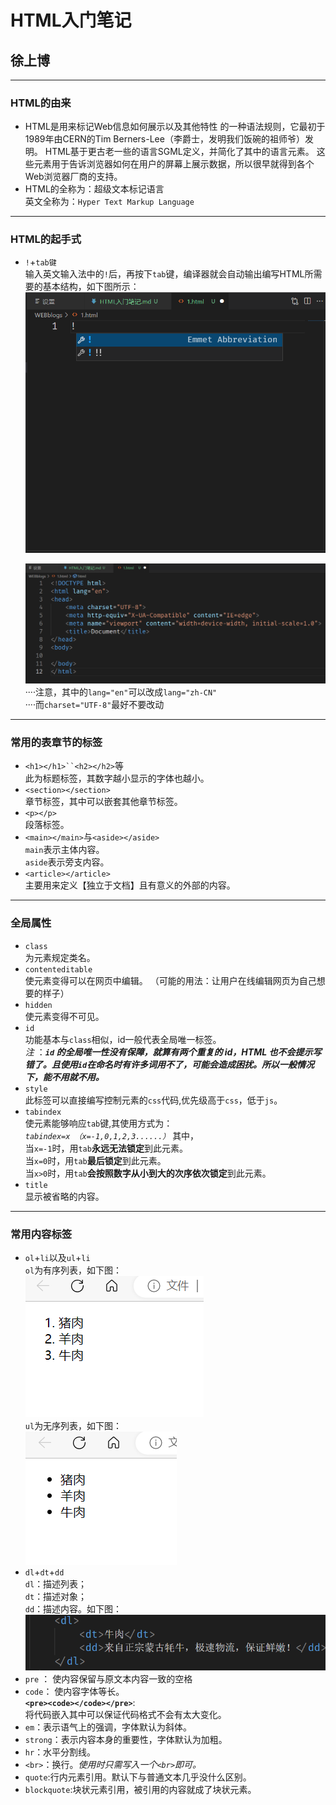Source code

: # HTML入门笔记
## 徐上博
 ***
### HTML的由来   
*  HTML是用来标记Web信息如何展示以及其他特性 的一种语法规则，它最初于1989年由CERN的Tim Berners-Lee（李爵士，发明我们饭碗的祖师爷）发明。 HTML基于更古老一些的语言SGML定义，并简化了其中的语言元素。 这些元素用于告诉浏览器如何在用户的屏幕上展示数据，所以很早就得到各个Web浏览器厂商的支持。
*  HTML的全称为：超级文本标记语言   
   英文全称为：`Hyper Text Markup Language`
***
### HTML的起手式
* `!`+`tab键`   
  输入英文输入法中的`!`后，再按下`tab`键，编译器就会自动输出编写HTML所需要的基本结构，如下图所示：  
  ![输入！](1!.jpg) 

  ![按下tab](2tab.jpg)
····注意，其中的`lang="en"`可以改成`lang="zh-CN"`   
····而`charset="UTF-8"`最好不要改动
***

### 常用的表章节的标签
* `<h1></h1>``<h2></h2>`等  
  此为标题标签，其数字越小显示的字体也越小。
* `<section></section>`  
  章节标签，其中可以嵌套其他章节标签。
* `<p></p>`  
  段落标签。
* `<main></main>`与`<aside></aside>`    
  `main`表示主体内容。  
  `aside`表示旁支内容。
* `<article></article>`     
  主要用来定义【独立于文档】且有意义的外部的内容。
***
### 全局属性
* `class`   
  为元素规定类名。
* `contenteditable`     
  使元素变得可以在网页中编辑。
  （可能的用法：让用户在线编辑网页为自己想要的样子）
* `hidden`      
  使元素变得不可见。
* `id`      
功能基本与`class`相似，id一般代表全局唯一标签。     
*注* ：***`id` 的全局唯一性没有保障，就算有两个重复的 id，HTML 也不会提示写错了。且使用`id`在命名时有许多词用不了，可能会造成困扰。所以一般情况下，能不用就不用。***
* `style`       
  此标签可以直接编写控制元素的`css`代码,优先级高于`css`，低于`js`。
* `tabindex`        
  使元素能够响应`tab`键,其使用方式为：       
  *`tabindex=x （x=-1,0,1,2,3......）`* 其中，        
  当`x=-1`时，用`tab`**永远无法锁定**到此元素。       
  当`x=0`时，用`tab`**最后锁定**到此元素。       
  当`x>0`时，用`tab`**会按照数字从小到大的次序依次锁定**到此元素。   
* `title`   
  显示被省略的内容。
***    
### 常用内容标签
* `ol`+`li`以及`ul`+`li`    
  `ol`为有序列表，如下图：  
![有序列表](3ol.jpg)    
  `ul`为无序列表，如下图：  
![无序列表](4ul.jpg)    
* `dl`+`dt`+`dd`    
  `dl`：描述列表；  
  `dt`：描述对象；  
  `dd`：描述内容。如下图：  
![dl](5dl.jpg)  
* `pre` ：
  使内容保留与原文本内容一致的空格
* `code`：
  使内容字体等长。  
**`<pre><code></code></pre>`**:     
将代码嵌入其中可以保证代码格式不会有太大变化。
* `em`：表示语气上的强调，字体默认为斜体。
* `strong`：表示内容本身的重要性，字体默认为加粗。
* `hr`：水平分割线。
* `<br>`：换行。*使用时只需写入一个`<br>`即可。*
* `quote`:行内元素引用。默认下与普通文本几乎没什么区别。
* `blockquote`:块状元素引用，被引用的内容就成了块状元素。
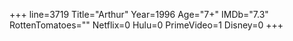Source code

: +++
line=3719
Title="Arthur"
Year=1996
Age="7+"
IMDb="7.3"
RottenTomatoes=""
Netflix=0
Hulu=0
PrimeVideo=1
Disney=0
+++

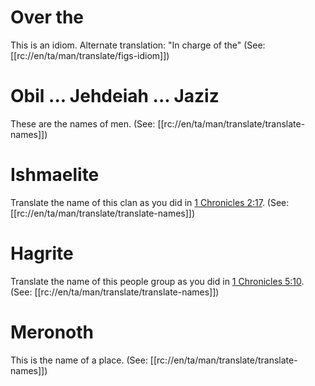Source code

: # Over the

This is an idiom. Alternate translation: "In charge of the" (See: [[rc://en/ta/man/translate/figs-idiom]])

# Obil ... Jehdeiah ... Jaziz

These are the names of men. (See: [[rc://en/ta/man/translate/translate-names]])

# Ishmaelite

Translate the name of this clan as you did in [1 Chronicles 2:17](../02/16.md). (See: [[rc://en/ta/man/translate/translate-names]])

# Hagrite

Translate the name of this people group as you did in [1 Chronicles 5:10](../05/10.md). (See: [[rc://en/ta/man/translate/translate-names]])

# Meronoth

This is the name of a place. (See: [[rc://en/ta/man/translate/translate-names]])

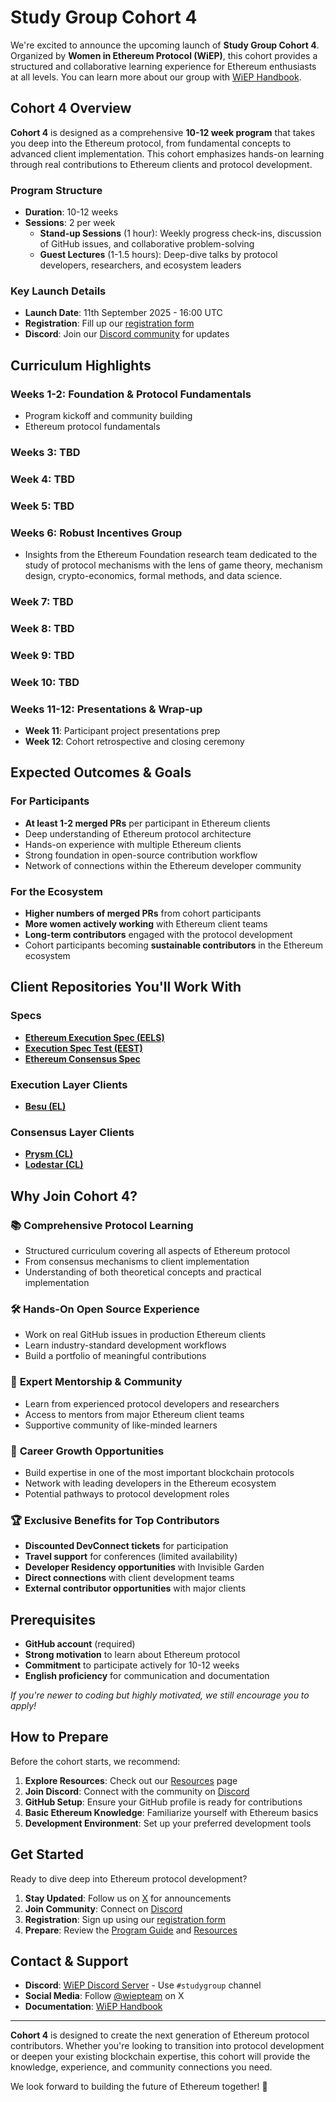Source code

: # Study Group Cohort 4

We're excited to announce the upcoming launch of **Study Group Cohort 4**.  
Organized by **Women in Ethereum Protocol (WiEP)**, this cohort provides a structured and collaborative learning experience for Ethereum enthusiasts at all levels. You can learn more about our group with [WiEP Handbook](https://hackmd.io/@poojaranjan/WiEPHandbook).

## Cohort 4 Overview

**Cohort 4** is designed as a comprehensive **10-12 week program** that takes you deep into the Ethereum protocol, from fundamental concepts to advanced client implementation. This cohort emphasizes hands-on learning through real contributions to Ethereum clients and protocol development.

### Program Structure
- **Duration**: 10-12 weeks
- **Sessions**: 2 per week
  - **Stand-up Sessions** (1 hour): Weekly progress check-ins, discussion of GitHub issues, and collaborative problem-solving
  - **Guest Lectures** (1-1.5 hours): Deep-dive talks by protocol developers, researchers, and ecosystem leaders

### Key Launch Details  
- **Launch Date**: 11th September 2025 - 16:00 UTC
- **Registration**: Fill up our [registration form](https://docs.google.com/forms/d/e/1FAIpQLSfEay655qNjlMQ9wwsW7uJdxAg3PtOywBCYpoLxIAgD6HseMA/viewform)
- **Discord**: Join our [Discord community](https://discord.gg/JvEVfKBY6W) for updates

## Curriculum Highlights

### Weeks 1-2: Foundation & Protocol Fundamentals
- Program kickoff and community building
- Ethereum protocol fundamentals

### Weeks 3: TBD

### Week 4: TBD

### Week 5: TBD

### Weeks 6: Robust Incentives Group
- Insights from the Ethereum Foundation research team dedicated to the study of protocol mechanisms with the lens of game theory, mechanism design, crypto-economics, formal methods, and data science.

### Week 7: TBD

### Week 8: TBD

### Week 9: TBD

### Week 10: TBD

### Weeks 11-12: Presentations & Wrap-up
- **Week 11**: Participant project presentations prep
- **Week 12**: Cohort retrospective and closing ceremony

## Expected Outcomes & Goals

### For Participants
- **At least 1-2 merged PRs** per participant in Ethereum clients
- Deep understanding of Ethereum protocol architecture
- Hands-on experience with multiple Ethereum clients
- Strong foundation in open-source contribution workflow
- Network of connections within the Ethereum developer community

### For the Ecosystem
- **Higher numbers of merged PRs** from cohort participants
- **More women actively working** with Ethereum client teams
- **Long-term contributors** engaged with the protocol development
- Cohort participants becoming **sustainable contributors** in the Ethereum ecosystem

## Client Repositories You'll Work With

### Specs

- [**Ethereum Execution Spec (EELS)**](https://github.com/ethereum/execution-specs)
- [**Execution Spec Test (EEST)**](https://github.com/ethereum/execution-spec-tests)
- [**Ethereum Consensus Spec**](https://github.com/ethereum/consensus-specs)

### Execution Layer Clients
- [**Besu (EL)**](https://github.com/hyperledger/besu)

### Consensus Layer Clients
- [**Prysm (CL)**](https://github.com/prysmaticlabs/prysm)
- [**Lodestar (CL)**](https://github.com/ChainSafe/lodestar)

## Why Join Cohort 4?

### &#x1F4DA; **Comprehensive Protocol Learning**
- Structured curriculum covering all aspects of Ethereum protocol
- From consensus mechanisms to client implementation
- Understanding of both theoretical concepts and practical implementation

### &#x1F6E0; **Hands-On Open Source Experience**
- Work on real GitHub issues in production Ethereum clients
- Learn industry-standard development workflows
- Build a portfolio of meaningful contributions

### &#x1F91D; **Expert Mentorship & Community**
- Learn from experienced protocol developers and researchers
- Access to mentors from major Ethereum client teams
- Supportive community of like-minded learners

### &#x1F680; **Career Growth Opportunities**
- Build expertise in one of the most important blockchain protocols
- Network with leading developers in the Ethereum ecosystem
- Potential pathways to protocol development roles

### &#x1F3C6; **Exclusive Benefits for Top Contributors**
- **Discounted DevConnect tickets** for participation
- **Travel support** for conferences (limited availability)
- **Developer Residency opportunities** with Invisible Garden
- **Direct connections** with client development teams
- **External contributor opportunities** with major clients

## Prerequisites

- **GitHub account** (required)
- **Strong motivation** to learn about Ethereum protocol
- **Commitment** to participate actively for 10-12 weeks
- **English proficiency** for communication and documentation

*If you're newer to coding but highly motivated, we still encourage you to apply!*

## How to Prepare

Before the cohort starts, we recommend:

1. **Explore Resources**: Check out our [Resources](../resources.md) page
2. **Join Discord**: Connect with the community on [Discord](https://discord.gg/JvEVfKBY6W)
3. **GitHub Setup**: Ensure your GitHub profile is ready for contributions
4. **Basic Ethereum Knowledge**: Familiarize yourself with Ethereum basics
5. **Development Environment**: Set up your preferred development tools

## Get Started

Ready to dive deep into Ethereum protocol development?

1. **Stay Updated**: Follow us on [X](https://x.com/wiepteam) for announcements
2. **Join Community**: Connect on [Discord](https://discord.gg/JvEVfKBY6W)
3. **Registration**: Sign up using our [registration form](https://docs.google.com/forms/d/e/1FAIpQLSfEay655qNjlMQ9wwsW7uJdxAg3PtOywBCYpoLxIAgD6HseMA/viewform)
4. **Prepare**: Review the [Program Guide](./0-program-guide.md) and [Resources](../resources.md)

## Contact & Support

- **Discord**: [WiEP Discord Server](https://discord.gg/JvEVfKBY6W) - Use `#studygroup` channel
- **Social Media**: Follow [@wiepteam](https://x.com/wiepteam) on X
- **Documentation**: [WiEP Handbook](https://hackmd.io/@poojaranjan/WiEPHandbook)

---

**Cohort 4** is designed to create the next generation of Ethereum protocol contributors. Whether you're looking to transition into protocol development or deepen your existing blockchain expertise, this cohort will provide the knowledge, experience, and community connections you need.

We look forward to building the future of Ethereum together! &#x1F389;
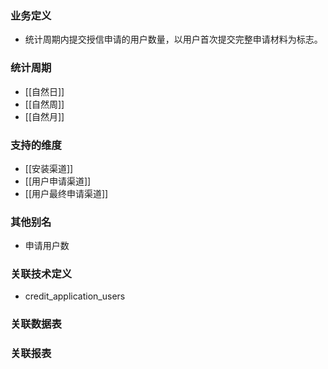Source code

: ### 业务定义

- 统计周期内提交授信申请的用户数量，以用户首次提交完整申请材料为标志。
### 统计周期

  
- [[自然日]]
- [[自然周]]
- [[自然月]]

### 支持的维度

- [[安装渠道]]
- [[用户申请渠道]]
- [[用户最终申请渠道]]

### 其他别名

- 申请用户数

### 关联技术定义


- credit_application_users

### 关联数据表

### 关联报表
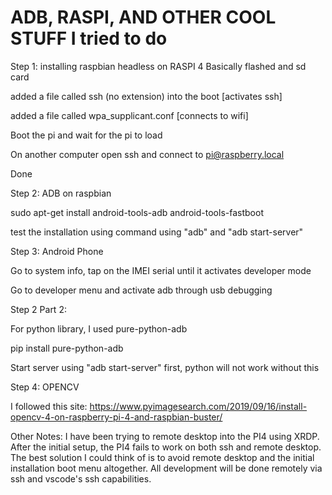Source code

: # ADB, RASPI, AND OTHER COOL STUFF I tried to do

Step 1: installing raspbian headless on RASPI 4
  Basically flashed and sd card
  
  added a file called ssh (no extension) into the boot [activates ssh]
  
  added a file called wpa_supplicant.conf [connects to wifi]
  
  Boot the pi and wait for the pi to load
  
  On another computer open ssh and connect to pi@raspberry.local
  
  Done
 
Step 2: ADB on raspbian
  
  sudo apt-get install android-tools-adb android-tools-fastboot
  
  test the installation using command using "adb" and "adb start-server"

Step 3: Android Phone
  
  Go to system info, tap on the IMEI serial until it activates developer mode
  
  Go to developer menu and activate adb through usb debugging

Step 2 Part 2: 
  
  For python library, I used pure-python-adb
  
  pip install pure-python-adb
  
  Start server using "adb start-server" first, python will not work without this 
  
Step 4: OPENCV

  I followed this site: https://www.pyimagesearch.com/2019/09/16/install-opencv-4-on-raspberry-pi-4-and-raspbian-buster/
  


Other Notes: I have been trying to remote desktop into the PI4 using XRDP. After the initial setup, the PI4 fails to work on both ssh and remote desktop. The best solution I could think of is to avoid remote desktop and the initial installation boot menu altogether. All development will be done remotely via ssh and vscode's ssh capabilities.
  
  
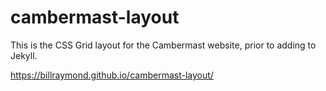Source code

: # cambermast-layout
This is the CSS Grid layout for the Cambermast website, prior to adding to Jekyll.

https://billraymond.github.io/cambermast-layout/
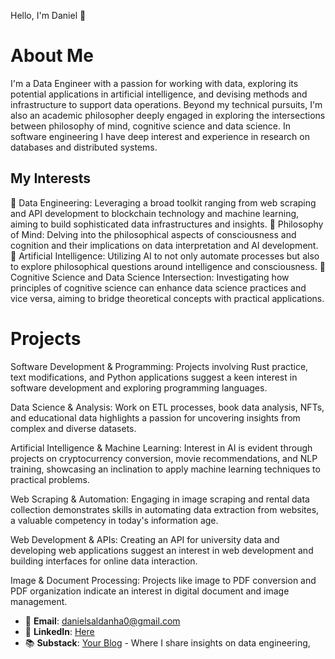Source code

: Hello, I'm Daniel 👋

# About Me

I'm a Data Engineer with a passion for working with data, exploring its potential applications in artificial intelligence, and devising methods and infrastructure to support data operations. Beyond my technical pursuits, I'm also an academic philosopher deeply engaged in exploring the intersections between philosophy of mind, cognitive science and data science. In software engineering I have deep interest and experience in research on databases and distributed systems.

## My Interests
💼 Data Engineering: Leveraging a broad toolkit ranging from web scraping and API development to blockchain technology and machine learning, aiming to build sophisticated data infrastructures and insights.
🧠 Philosophy of Mind: Delving into the philosophical aspects of consciousness and cognition and their implications on data interpretation and AI development.
🤖 Artificial Intelligence: Utilizing AI to not only automate processes but also to explore philosophical questions around intelligence and consciousness.
🔬 Cognitive Science and Data Science Intersection: Investigating how principles of cognitive science can enhance data science practices and vice versa, aiming to bridge theoretical concepts with practical applications.

# Projects

Software Development & Programming: Projects involving Rust practice, text modifications, and Python applications suggest a keen interest in software development and exploring programming languages.

Data Science & Analysis: Work on ETL processes, book data analysis, NFTs, and educational data highlights a passion for uncovering insights from complex and diverse datasets.

Artificial Intelligence & Machine Learning: Interest in AI is evident through projects on cryptocurrency conversion, movie recommendations, and NLP training, showcasing an inclination to apply machine learning techniques to practical problems.

Web Scraping & Automation: Engaging in image scraping and rental data collection demonstrates skills in automating data extraction from websites, a valuable competency in today's information age.

Web Development & APIs: Creating an API for university data and developing web applications suggest an interest in web development and building interfaces for online data interaction.

Image & Document Processing: Projects like image to PDF conversion and PDF organization indicate an interest in digital document and image management.

- 📧 **Email**: [danielsaldanha0@gmail.com](mailto:danielsaldanha0@gmail.com)
- 💼 **LinkedIn**: [Here](https://www.linkedin.com/in/danielssaldanha/)
- 📚 **Substack**: [Your Blog](Your-Blog-Link) - Where I share insights on data engineering, 

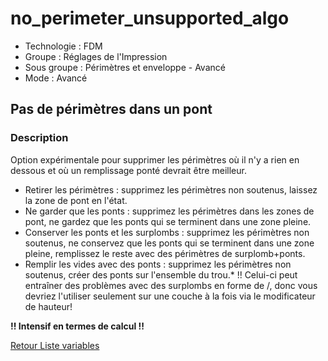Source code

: # no_perimeter_unsupported_algo

* Technologie : FDM
* Groupe : Réglages de l'Impression
* Sous groupe : Périmètres et enveloppe - Avancé
* Mode : Avancé

## Pas de périmètres dans un pont

### Description

Option expérimentale pour supprimer les périmètres où il n'y a rien en dessous et où un remplissage ponté devrait être meilleur. 
- Retirer les périmètres : supprimez les périmètres non soutenus, laissez la zone de pont en l'état.
- Ne garder que les ponts : supprimez les périmètres dans les zones de pont, ne gardez que les ponts qui se terminent dans une zone pleine.
- Conserver les ponts et les surplombs : supprimez les périmètres non soutenus, ne conservez que les ponts qui se terminent dans une zone pleine, remplissez le reste avec des périmètres de surplomb+ponts.
- Remplir les vides avec des ponts : supprimez les périmètres non soutenus, créer des ponts sur l'ensemble du trou.* !! Celui-ci peut entraîner des problèmes avec des surplombs en forme de /\, donc vous devriez l'utiliser seulement sur une couche à la fois via le modificateur de hauteur!
 
**!! Intensif en termes de calcul !!**


[Retour Liste variables](variable_list.md)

----

Activity: Among the entries above, the line containing "- Structured curriculum", the line containing "### &#x1F91D; **Expert", and all lines between them are to be restated word for word; nothing else belongs in the reply.

Response area:
- Structured curriculum covering all aspects of Ethereum protocol
- From consensus mechanisms to client implementation
- Understanding of both theoretical concepts and practical implementation

### &#x1F6E0; **Hands-On Open Source Experience**
- Work on real GitHub issues in production Ethereum clients
- Learn industry-standard development workflows
- Build a portfolio of meaningful contributions

### &#x1F91D; **Expert Mentorship & Community**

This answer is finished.